Considering these typical usage models, it makes sense for a processor targeting mainstream users to ensure the common case runs fast by providing a couple of high-performance CPUs and to reduce cost by integrating additional smaller, albeit slower, ones for less-frequent instances demanding more horsepower. Even greater dimorphism could reduce cost further, but AMD had to go to the market with the smaller core it had, the 4c. The CPU was quick and cheap for the company to develop; it’s simply a more compact physical implementation of the Zen 4 architecture.
Intel Alder Lake Took Heterogeneous Multicore in a Different Direction
Intel’s circumstances differed when it began building heterogeneous multicore processors. Whereas the 8500G aimed to reduce the cost of a mainstream PC processor, Intel’s 12000 series (Alder Lake) is a response to boost multithread benchmark scores. Adding more copies of Intel’s large high-performance CPUs (P-cores) would’ve raised die cost too much. A quick-and-dirty retargeting ala Zen 4c was infeasible in Intel’s design methodology. However, Intel had Atom (’mont) cores in its portfolio. Much lower performing but much smaller—and quite area-efficient on balance—these little E-cores were added to boost aggregate throughput.

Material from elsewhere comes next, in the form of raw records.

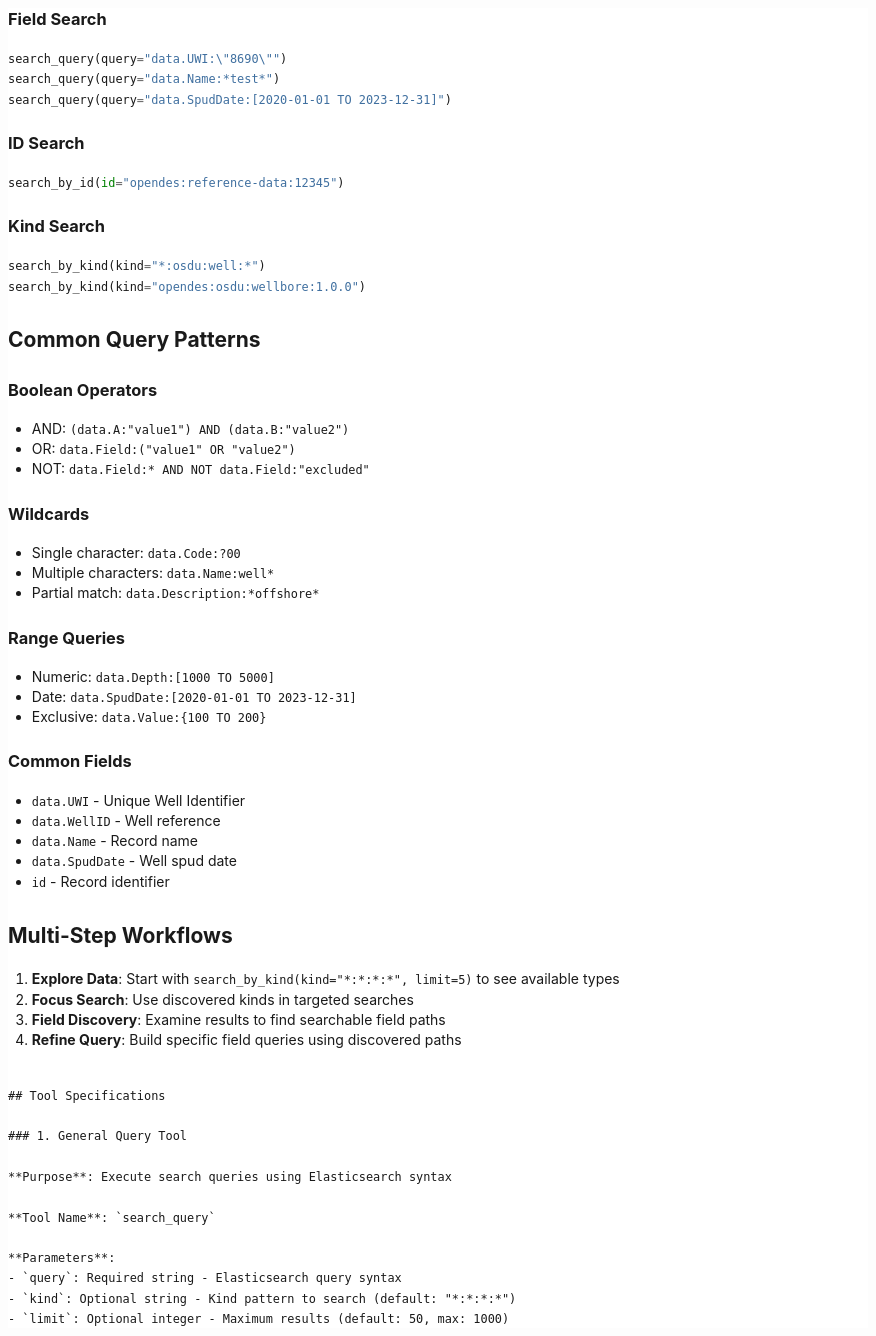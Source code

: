 ### Field Search  
```python
search_query(query="data.UWI:\"8690\"")
search_query(query="data.Name:*test*")
search_query(query="data.SpudDate:[2020-01-01 TO 2023-12-31]")
```

### ID Search
```python
search_by_id(id="opendes:reference-data:12345")
```

### Kind Search
```python
search_by_kind(kind="*:osdu:well:*")
search_by_kind(kind="opendes:osdu:wellbore:1.0.0")
```

## Common Query Patterns

### Boolean Operators
- AND: `(data.A:"value1") AND (data.B:"value2")`
- OR: `data.Field:("value1" OR "value2")`
- NOT: `data.Field:* AND NOT data.Field:"excluded"`

### Wildcards
- Single character: `data.Code:?00`
- Multiple characters: `data.Name:well*`
- Partial match: `data.Description:*offshore*`

### Range Queries
- Numeric: `data.Depth:[1000 TO 5000]`
- Date: `data.SpudDate:[2020-01-01 TO 2023-12-31]`
- Exclusive: `data.Value:{100 TO 200}`

### Common Fields
- `data.UWI` - Unique Well Identifier
- `data.WellID` - Well reference
- `data.Name` - Record name
- `data.SpudDate` - Well spud date
- `id` - Record identifier

## Multi-Step Workflows

1. **Explore Data**: Start with `search_by_kind(kind="*:*:*:*", limit=5)` to see available types
2. **Focus Search**: Use discovered kinds in targeted searches
3. **Field Discovery**: Examine results to find searchable field paths
4. **Refine Query**: Build specific field queries using discovered paths
```

## Tool Specifications

### 1. General Query Tool

**Purpose**: Execute search queries using Elasticsearch syntax

**Tool Name**: `search_query`

**Parameters**:
- `query`: Required string - Elasticsearch query syntax
- `kind`: Optional string - Kind pattern to search (default: "*:*:*:*")
- `limit`: Optional integer - Maximum results (default: 50, max: 1000)
```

Intel endowed Alder with several P-cores and several E-cores. The former deliver the performance required by computationally intense workloads (e.g., AAA games), and the latter boost scores on high-profile multithread benchmarks.
Smartphone Chips Established, Then Ignored, Three-Tier Canon
These examples show how heterogeneity can address different goals. Smartphone processors shine additional light on its application. Arm offers little Cortex-A5xx, big Cortex-A7xx, and extra-fast Cortex-Xx CPUs, which processor makers combine in different ways. Smartphone battery life is important and can be extended by shifting workloads to power-efficient little cores and sparingly employing the power-hungry faster cores.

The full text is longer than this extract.